The best method of ensuring that finance charges and attorneys' fees are part of your contacts with customers is, in addition to placing the provisions on invoices, to obtain a signed written agreement from the customer that finance charges and attorneys' fees are part of all transactions. We suggest including finance charges and attorneys' fees provisions in a payment agreement letter with customers confirming that sales are made on PACA's prompt payment terms of 10-days or in a credit application. If a letter is used, the invoices must state payment terms of 10-days. If you would like a copy of a sample letter, please contact us.
We recommend the following attorneys' fees and finance charges provisions on invoices, credit applications or payment term letters:
In the event any action or proceeding is commenced to enforce the terms of any transactions or to enforce the seller's PACA trust rights, the buyer agrees to pay all costs and expenses of enforcement, including reasonable attorneys' fees, as additional sums owed in connection with the transaction.
Finance charges will accrue on any past-due balance at the rate of 1 ½ % per month (18% per year) from the date each invoice becomes past due, or the maximum rate of interest allowable by law, and will be computed daily and compounded annually.

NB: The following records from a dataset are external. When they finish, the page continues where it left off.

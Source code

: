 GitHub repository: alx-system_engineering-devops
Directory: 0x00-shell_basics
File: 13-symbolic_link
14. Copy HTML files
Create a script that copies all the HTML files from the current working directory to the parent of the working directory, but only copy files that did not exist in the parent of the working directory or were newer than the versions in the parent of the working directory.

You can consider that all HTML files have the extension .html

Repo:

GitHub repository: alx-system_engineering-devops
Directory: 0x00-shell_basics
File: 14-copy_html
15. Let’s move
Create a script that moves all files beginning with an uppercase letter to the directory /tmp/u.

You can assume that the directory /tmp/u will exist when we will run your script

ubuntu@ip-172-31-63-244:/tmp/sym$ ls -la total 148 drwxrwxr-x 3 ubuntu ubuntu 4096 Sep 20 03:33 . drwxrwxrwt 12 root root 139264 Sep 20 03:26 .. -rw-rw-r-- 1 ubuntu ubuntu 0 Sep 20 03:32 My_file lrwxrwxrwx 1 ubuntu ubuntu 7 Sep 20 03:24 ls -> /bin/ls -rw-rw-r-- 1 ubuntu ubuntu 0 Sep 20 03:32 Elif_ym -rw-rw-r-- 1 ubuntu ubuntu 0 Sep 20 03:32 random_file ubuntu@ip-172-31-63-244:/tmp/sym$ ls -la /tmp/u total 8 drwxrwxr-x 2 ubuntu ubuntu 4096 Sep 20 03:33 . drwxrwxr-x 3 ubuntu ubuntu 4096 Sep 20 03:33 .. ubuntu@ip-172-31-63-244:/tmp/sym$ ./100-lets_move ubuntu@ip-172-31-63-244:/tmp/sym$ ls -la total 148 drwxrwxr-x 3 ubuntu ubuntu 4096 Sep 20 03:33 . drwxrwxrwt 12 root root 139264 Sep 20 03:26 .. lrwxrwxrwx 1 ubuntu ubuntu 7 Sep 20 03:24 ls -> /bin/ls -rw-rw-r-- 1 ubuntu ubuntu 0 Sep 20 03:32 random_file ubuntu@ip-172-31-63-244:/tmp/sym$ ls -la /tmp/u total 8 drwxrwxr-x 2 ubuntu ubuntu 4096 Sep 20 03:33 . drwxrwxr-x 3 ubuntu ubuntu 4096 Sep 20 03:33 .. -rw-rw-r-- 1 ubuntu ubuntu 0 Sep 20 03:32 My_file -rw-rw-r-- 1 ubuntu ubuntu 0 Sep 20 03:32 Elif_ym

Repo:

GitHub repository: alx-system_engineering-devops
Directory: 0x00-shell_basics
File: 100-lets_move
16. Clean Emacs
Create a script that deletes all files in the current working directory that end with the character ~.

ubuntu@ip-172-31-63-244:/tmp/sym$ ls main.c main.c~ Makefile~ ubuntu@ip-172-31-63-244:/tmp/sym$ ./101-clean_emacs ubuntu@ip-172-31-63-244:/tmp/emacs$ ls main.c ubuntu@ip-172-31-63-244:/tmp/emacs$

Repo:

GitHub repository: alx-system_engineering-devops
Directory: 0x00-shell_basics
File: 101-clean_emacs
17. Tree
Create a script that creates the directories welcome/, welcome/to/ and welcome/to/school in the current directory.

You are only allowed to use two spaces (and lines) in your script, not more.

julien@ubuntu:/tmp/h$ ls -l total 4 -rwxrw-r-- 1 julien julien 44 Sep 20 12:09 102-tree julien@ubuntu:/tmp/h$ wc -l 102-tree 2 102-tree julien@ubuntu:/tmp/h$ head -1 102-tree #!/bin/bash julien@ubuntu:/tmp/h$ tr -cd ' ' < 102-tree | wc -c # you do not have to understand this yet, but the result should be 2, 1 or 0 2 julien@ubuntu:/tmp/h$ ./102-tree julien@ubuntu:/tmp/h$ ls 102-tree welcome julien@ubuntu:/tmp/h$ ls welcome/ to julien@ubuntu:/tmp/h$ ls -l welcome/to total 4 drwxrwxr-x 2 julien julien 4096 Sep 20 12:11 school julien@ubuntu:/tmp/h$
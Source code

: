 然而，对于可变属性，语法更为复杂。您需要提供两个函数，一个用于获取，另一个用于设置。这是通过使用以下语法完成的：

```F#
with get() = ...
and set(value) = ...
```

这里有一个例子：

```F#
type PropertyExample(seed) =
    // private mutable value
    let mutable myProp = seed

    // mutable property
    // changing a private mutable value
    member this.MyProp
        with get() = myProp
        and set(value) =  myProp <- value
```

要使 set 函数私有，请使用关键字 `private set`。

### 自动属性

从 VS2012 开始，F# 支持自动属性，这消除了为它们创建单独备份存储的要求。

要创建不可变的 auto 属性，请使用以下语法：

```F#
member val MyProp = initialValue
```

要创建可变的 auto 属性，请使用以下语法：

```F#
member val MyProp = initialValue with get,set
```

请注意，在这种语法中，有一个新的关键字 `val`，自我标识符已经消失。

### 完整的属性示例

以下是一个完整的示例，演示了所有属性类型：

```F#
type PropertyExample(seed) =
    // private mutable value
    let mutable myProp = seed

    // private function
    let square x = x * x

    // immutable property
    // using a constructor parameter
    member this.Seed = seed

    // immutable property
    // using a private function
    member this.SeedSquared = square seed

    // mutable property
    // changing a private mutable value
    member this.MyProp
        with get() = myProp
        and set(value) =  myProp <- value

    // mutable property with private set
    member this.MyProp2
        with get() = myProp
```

Collateral Fees and Expenses
The 1995 PACA Amendments legalized the payment of promotional allowances, rebates, and service or material fees. However, PACA law requires that an invoice issued with a sale must disclose all terms of the sale. If a company grants its customers any form of discount-program, in order to ensure that its invoices comply with the law, we suggest that company include the following language on its invoices:
The prices reflected on this invoice may be subject to promotional allowances, volume discounts, corporate rebates or other programs.
Electronic Data Interchange (EDI)
PACA was amended to provide that EDI invoice transmissions that contain the PACA trust language listed above qualify for PACA trust protection. Your company's rights are protected only if the PACA trust language is included in the transmission. In our experience, most customers do not allow the PACA trust language to go through with the sales information. As a result, we recommend that your company develop another method of preserving its PACA trust rights. Our suggestion is that you set up a system to send a paper invoice to the buyer with the PACA trust language on it within 20 days after your payment term expires. Under this system your company will only send follow-up paper invoices when timely payment has not been made. This allows your company to protect its trust rights on those transactions at risk for non-payment. The invoice can also help collections by serving as a past due notice by indicating that the invoice is past due.
We hope that this information is beneficial to you and that your company will apply it to its invoices and billing statements. In the event that it becomes necessary to enforce your company's PACA rights against the buyer, your company will be properly protected to maximize its recovery.